Re: [v9.2] Object access hooks with arguments support (v1)

From: Kohei KaiGai <kaigai(at)kaigai(dot)gr(dot)jp>
To: Robert Haas <robertmhaas(at)gmail(dot)com>
Cc: PgHacker <pgsql-hackers(at)postgresql(dot)org>
Subject: Re: [v9.2] Object access hooks with arguments support (v1)
Date: 2011-10-18 15:25:34
Message-ID: CADyhKSXirpiqBg4_HGC56TOY+3CiFLRxBdtmTMZXm6RdzaQ_Eg@mail.gmail.com
Views: Raw Message | Whole Thread | Download mbox | Resend email
Thread:
Lists: pgsql-hackers

2011/10/18 Robert Haas <robertmhaas(at)gmail(dot)com>:
> On Thu, Oct 13, 2011 at 6:48 AM, Kohei KaiGai <kaigai(at)kaigai(dot)gr(dot)jp> wrote:
>>    struct ObjectAccessInfoData {
>>        ObjectAccessType   oa_type;
>>        ObjectAddress         oa_address;
>>        union {
>>            struct {
>>                HeapTuple       newtuple;
>>                TupleDesc       tupdesc;  /* only if create a new relation */
>>                    :
>>            } post_create;      /* additional info for OAT_POST_CREATE event */
>>        }
>>    }
>
> That's possibly an improvement over just passing everything opaquely,
> but it still doesn't seem very good.  I mean, this is C, not Perl or
> Python.  Anything where you pass a bunch of arguments of indeterminate
> type and hope that the person you're calling can figure it out is
> inherently pretty dangerous.  I had it in mind that the object access
> hook mechanism could serve as a simple and generic way of letting an
> external module know that an event of a certain type has occurred on a
> certain object, and to let that module gain control.  But if we have
> to pass a raft of arguments in, then it's not generic any more - it's
> just a bunch of things that are probably really need to be separate
> hooks shoved into a single function.
>
I got an inspiration of this idea from APIs of foreign-data-wrapper that
trusts values of each fields that contains function pointers.
Indeed, we may have a risk of backend crash, if we try to run modules
built towards v9.1 on the pgsql-v9.2devel. However, it is not avoidable,
unless we rewrite whole of the code by Java?, Python? or something? :-(

At least, we don't promise binary compatible across major versions?
If so, I don't think dangerousness is a reasonable reason why the hook
does not take any additional arguments, as long as auther of modules
can be noticed by compiler warnings.

The point to be focused on is how do we implement the target feature
(DDL permissions by sepgsql in my case) with simpleness.

>>> Moreover, if
>>> you did document it, I think it would boil down to "this is what
>>> sepgsql happens to need", and I don't think that's an acceptable
>>> answer. ?We have repeatedly refused to adopt that approach in the
>>> past.
>>>
>> Unfortunately, I still don't have a clear answer for this point.
>> However, in general terms, it is impossible to design any interface without
>> knowledge of its usage more or less.
>
> Well, that's true.  But the hook also has to be maintainable.  ISTM
> that there's no reasonable way for someone making a modification to
> the code to know whether the additional local variable that they just
> added to the function should be passed to the hook, or not.  Here, at
> least as far as I can see, there's no guiding principle that would
> enable future contributors to make an intelligent decision about that.
>  And if someone wanted to write another client for the hook, it's not
> very obvious whether the particular things you've chosen to pass here
> would be relevant or not.  I think if you look over the code you'll
> find that there's nowhere else that we have a hook that looks anything
> like what you're proposing here.
>
In the case when the second client of the hook is proposed, a straight-
forward approach is to expand the above ObjectAccessInfoData to
satisfy the requirement of new one, if existing arguments are not enough.
Because existing modules ignore the new fields, it is harmless.

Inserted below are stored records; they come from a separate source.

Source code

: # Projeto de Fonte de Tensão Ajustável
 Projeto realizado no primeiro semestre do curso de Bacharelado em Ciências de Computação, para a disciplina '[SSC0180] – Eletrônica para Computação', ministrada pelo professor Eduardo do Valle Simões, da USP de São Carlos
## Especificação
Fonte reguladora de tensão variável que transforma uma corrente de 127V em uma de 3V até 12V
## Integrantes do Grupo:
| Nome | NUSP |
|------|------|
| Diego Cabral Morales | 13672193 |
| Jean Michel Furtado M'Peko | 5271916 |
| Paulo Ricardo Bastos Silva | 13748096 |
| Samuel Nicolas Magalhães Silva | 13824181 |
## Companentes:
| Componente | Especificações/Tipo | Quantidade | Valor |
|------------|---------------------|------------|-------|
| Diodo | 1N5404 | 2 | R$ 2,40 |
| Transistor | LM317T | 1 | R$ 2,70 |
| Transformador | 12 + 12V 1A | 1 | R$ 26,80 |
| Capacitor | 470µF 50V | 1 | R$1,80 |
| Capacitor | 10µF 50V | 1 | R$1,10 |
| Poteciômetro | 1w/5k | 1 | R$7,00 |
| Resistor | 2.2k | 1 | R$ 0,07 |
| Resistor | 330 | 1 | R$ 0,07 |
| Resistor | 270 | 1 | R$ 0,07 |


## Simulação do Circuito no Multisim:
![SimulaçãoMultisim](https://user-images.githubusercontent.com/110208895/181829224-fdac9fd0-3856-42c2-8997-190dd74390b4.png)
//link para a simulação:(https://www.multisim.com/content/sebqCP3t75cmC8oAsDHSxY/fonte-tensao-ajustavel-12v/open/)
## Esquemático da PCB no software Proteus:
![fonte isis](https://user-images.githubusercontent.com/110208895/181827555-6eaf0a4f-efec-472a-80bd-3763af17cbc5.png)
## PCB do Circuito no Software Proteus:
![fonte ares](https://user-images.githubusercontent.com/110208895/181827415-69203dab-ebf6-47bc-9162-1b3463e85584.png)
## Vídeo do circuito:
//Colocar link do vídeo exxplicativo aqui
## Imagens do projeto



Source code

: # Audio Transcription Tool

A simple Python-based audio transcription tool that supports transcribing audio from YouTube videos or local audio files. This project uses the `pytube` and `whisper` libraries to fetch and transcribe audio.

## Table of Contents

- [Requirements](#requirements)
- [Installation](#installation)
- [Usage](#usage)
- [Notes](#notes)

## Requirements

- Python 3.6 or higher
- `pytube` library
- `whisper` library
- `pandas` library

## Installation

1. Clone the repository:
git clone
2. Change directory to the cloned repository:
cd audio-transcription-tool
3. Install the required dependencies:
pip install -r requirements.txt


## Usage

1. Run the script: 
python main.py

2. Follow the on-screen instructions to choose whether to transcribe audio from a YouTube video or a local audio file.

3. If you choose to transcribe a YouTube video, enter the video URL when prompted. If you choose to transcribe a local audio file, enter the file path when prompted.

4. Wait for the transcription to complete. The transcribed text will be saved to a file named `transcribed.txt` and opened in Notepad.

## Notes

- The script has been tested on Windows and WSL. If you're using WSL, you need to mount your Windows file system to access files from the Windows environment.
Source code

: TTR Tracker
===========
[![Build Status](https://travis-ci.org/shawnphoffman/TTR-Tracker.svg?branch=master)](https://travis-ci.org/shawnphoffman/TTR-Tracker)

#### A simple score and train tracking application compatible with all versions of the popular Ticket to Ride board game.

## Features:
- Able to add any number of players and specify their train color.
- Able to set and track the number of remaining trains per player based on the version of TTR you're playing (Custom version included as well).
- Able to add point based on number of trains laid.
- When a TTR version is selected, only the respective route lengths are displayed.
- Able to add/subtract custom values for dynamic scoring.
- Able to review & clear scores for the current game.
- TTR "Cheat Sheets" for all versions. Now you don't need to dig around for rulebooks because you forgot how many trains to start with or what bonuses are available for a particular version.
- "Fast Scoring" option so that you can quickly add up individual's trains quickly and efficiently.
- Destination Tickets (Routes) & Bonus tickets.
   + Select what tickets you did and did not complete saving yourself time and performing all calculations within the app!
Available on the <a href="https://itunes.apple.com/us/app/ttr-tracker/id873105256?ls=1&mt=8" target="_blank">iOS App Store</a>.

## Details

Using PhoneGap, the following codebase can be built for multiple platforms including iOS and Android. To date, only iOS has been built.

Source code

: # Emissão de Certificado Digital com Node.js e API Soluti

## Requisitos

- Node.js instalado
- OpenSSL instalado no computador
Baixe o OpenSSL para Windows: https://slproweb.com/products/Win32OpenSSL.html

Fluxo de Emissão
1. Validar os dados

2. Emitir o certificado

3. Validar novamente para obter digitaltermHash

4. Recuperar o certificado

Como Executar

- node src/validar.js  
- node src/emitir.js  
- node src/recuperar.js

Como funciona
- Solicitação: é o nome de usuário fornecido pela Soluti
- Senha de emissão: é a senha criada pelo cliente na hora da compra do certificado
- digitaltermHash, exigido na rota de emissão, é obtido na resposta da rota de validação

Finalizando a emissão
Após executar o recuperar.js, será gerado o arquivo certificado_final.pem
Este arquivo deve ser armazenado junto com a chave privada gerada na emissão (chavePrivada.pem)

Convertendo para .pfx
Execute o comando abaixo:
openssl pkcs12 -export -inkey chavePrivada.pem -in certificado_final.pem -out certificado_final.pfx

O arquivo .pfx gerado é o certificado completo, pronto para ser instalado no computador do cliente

Linux adopts this approch to host multiple security modules without
confusion, although one makes decision by security label and one
other makes decision by pathname of files; they require different
information on the point to make its decision, because they ignore
unrelevant arguments; such as pathname in selinux.

I remember you worry about the number of arguments getting increased
infinity, however, it is an extreme situation. We are not an A.I to commit
proposed patches automatically, so auther of modules (including me)
will explain why the new arguments are additionally needed here, like as
pathname based security module did in Linux kernel development.

>> At least, this proposition enables modules being informed using
>> commonly used data type (such as HeapTuple, TupleDesc), compared
>> to the past approach that tried to push all the necessary information
>> into argument list individually.
>
> That does seem like a good direction to go in, but you're still
> passing a lot of other stuff in there.  I guess my feeling is that if
> we can't boil down the argument list to a short list of things that
> are more-or-less common to all the call sites, we probably need to
> rethink the whole design.
>
Honestly, the arguments of object_access_hook is a method to implement
security model of sepgsql, not a purpose of mine. So, an alternative idea is
quite welcome to implement sepgsql.
However, I think it is less invasive way than other ideas right now.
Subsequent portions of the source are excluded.